O sociólogo acredita que, em todas essas frentes, para os sindicatos, seja qual for sua inclinação para o diálogo social ou para o protesto, é quase uma necessidade vital para o sindicalismo que “todas as organizações sindicais – e elas estão bem cientes disso – devem se manter unidas”.
Uma única voz contra a extrema direita nas Eleições Europeias
Neste ano eleitoral na França, os sindicatos também estão falando em uma só voz para apontar o mesmo perigo: “A extrema direita é o pior inimigo dos trabalhadores” ou “a CFDT sempre foi clara: não debatemos com a extrema direita, nós a combatemos”.

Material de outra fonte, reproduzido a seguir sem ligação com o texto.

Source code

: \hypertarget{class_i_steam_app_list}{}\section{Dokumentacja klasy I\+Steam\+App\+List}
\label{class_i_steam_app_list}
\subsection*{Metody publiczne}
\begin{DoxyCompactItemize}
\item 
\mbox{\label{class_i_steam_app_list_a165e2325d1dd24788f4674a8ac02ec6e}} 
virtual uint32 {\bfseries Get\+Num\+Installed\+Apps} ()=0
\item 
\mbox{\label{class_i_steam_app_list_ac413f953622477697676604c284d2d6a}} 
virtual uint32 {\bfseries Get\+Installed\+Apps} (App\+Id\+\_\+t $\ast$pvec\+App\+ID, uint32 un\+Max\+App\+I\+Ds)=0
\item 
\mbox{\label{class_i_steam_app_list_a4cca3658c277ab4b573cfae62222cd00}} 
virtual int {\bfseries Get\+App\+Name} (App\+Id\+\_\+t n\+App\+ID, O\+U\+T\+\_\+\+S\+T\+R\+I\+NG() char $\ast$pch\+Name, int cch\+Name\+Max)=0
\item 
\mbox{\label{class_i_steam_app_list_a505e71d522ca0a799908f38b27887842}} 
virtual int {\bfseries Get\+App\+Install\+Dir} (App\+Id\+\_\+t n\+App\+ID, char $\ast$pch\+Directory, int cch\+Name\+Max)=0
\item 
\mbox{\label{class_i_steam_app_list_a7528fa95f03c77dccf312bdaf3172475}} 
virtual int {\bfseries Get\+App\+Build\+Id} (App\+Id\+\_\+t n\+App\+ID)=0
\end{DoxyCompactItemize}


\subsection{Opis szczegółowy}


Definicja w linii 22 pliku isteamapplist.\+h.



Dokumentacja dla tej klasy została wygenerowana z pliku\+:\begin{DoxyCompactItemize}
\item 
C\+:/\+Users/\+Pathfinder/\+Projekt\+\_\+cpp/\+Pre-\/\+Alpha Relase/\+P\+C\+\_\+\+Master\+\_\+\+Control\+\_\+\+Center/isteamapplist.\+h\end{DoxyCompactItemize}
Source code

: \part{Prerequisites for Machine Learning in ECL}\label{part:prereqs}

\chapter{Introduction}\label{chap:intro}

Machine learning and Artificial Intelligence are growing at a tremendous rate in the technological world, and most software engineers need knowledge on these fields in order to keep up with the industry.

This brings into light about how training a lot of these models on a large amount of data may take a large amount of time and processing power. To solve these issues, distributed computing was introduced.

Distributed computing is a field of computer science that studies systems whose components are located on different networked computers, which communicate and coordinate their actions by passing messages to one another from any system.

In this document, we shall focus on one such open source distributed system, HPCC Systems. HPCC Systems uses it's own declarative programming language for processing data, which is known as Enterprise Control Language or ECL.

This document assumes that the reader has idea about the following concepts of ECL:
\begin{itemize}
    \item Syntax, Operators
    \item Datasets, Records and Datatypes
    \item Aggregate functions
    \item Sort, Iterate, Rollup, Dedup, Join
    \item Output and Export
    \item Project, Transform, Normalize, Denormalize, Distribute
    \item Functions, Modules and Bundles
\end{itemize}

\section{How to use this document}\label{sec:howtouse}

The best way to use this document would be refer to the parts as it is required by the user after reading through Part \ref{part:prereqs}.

Karel Yon acredita que “quando o movimento sindical avança unido e coloca as questões sociais em primeiro plano, os debates enjoativos sobre imigração e toda a retórica racista ficam completamente invisíveis”.
Além das questões sociais, como salários, a chegada de uma nova geração – mais jovem e mais feminina – à frente dos sindicatos também possibilitou enfatizar a luta contra a violência sexual e sexista no mundo do trabalho e a transição ecológica, que são novos vetores para a unidade sindical.